In the 60 years since composites were introduced, their remarkable strength-to-weight ratio and resistance to heat and corrosion have made them the go-to material for many high-performance applications. As both aerospace and automotive OEMs focus on high-volume production challenges, however, researchers are working to accelerate the pace for producing and certifying advanced composite parts.
For decades, the aerospace industry has valued composite materials for their high strength and low weight, which have helped to make commercial aircraft increasingly fuel efficient. To make progress against its massive backlog of orders, however, aerospace now must ramp up its production speeds – a challenge shared by the high volume automotive industry, which needs composites to lower the weight and extend the range of electric-powered cars.
Both industries, however, face a major hurdle in achieving their goals: Compared to other materials, composites take a relatively long time to manufacture – and they take an even longer time for regulators to certify in new applications.
In high-volume car manufacturing, for example, even two to three minutes per part is too long to meet the industry’s high production rates.

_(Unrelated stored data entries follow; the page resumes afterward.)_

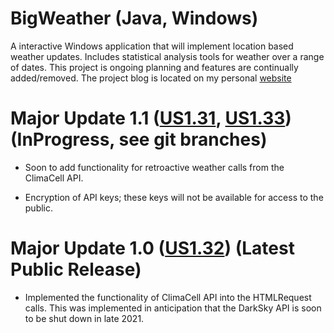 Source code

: # BigWeather (Java, Windows)
A interactive Windows application that will implement location based weather updates. Includes statistical analysis tools for weather over a range of dates. This project is ongoing planning and features are continually added/removed. The project blog is located on my personal [website](https://billthan.dev/bigweather.html)

# Major Update 1.1 ([US1.31](https://github.com/billthan/BigWeather/tree/US1.31), [US1.33](https://github.com/billthan/BigWeather/tree/US1.33)) (InProgress, see git branches)
* Soon to add functionality for retroactive weather calls from the ClimaCell API. 

* Encryption of API keys; these keys will not be available for access to the public. 

# Major Update 1.0 ([US1.32](https://github.com/billthan/BigWeather/tree/US1.32)) (Latest Public Release)
* Implemented the functionality of ClimaCell API into the HTMLRequest calls. This was implemented in anticipation that the DarkSky API is soon to be shut down in late 2021.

Meanwhile, certification of Boeing’s 787 aircraft, with its carbon-fiber wing and fuselage, required tens of thousands of hours of tests on physical prototypes, adding significant development time and cost.

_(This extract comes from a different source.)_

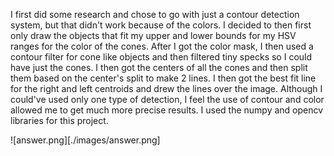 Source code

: I first did some research and chose to go with just a contour detection system, but that didn't work because of the colors. I decided to then first only draw the objects that fit my upper and lower bounds for my HSV ranges for the color of the cones. After I got the color mask, I then used a contour filter for cone like objects and then filtered tiny specks so I could have just the cones. I then got the centers of all the cones and then split them based on the center's split to make 2 lines. I then got the best fit line for the right and left centroids and drew the lines over the image. Although I could've used only one type of detection, I feel the use of contour and color allowed me to get much more precise results. I used the numpy and opencv libraries for this project.


![answer.png][./images/answer.png]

All of this translates into pressure on composites researchers to find solutions.
“We must turn the technology development time faster if we are going to meet the needs of our population for products with a high percentage of composites content,” said Byron Pipes, executive director of the Composites Manufacturing Simulation Center at the Indiana Manufacturing Institute (CMSC).
To achieve that goal, Pipes said, researchers must reduce the complexity of designing, analyzing, manufacturing and gaining regulatory approval for new uses of advanced composites.
Part of the solution to accelerating the manufacture of composites and reducing their cost will come from industries building on each other’s progress, Pipes said.
Structural composites, for example, got their start in aerospace, when scientists began pioneering processes, procedures and engineering disciplines for building composite airplane parts. Decades later, manufacturers began applying the material to flight-critical primary structures, including the fuselage and wings.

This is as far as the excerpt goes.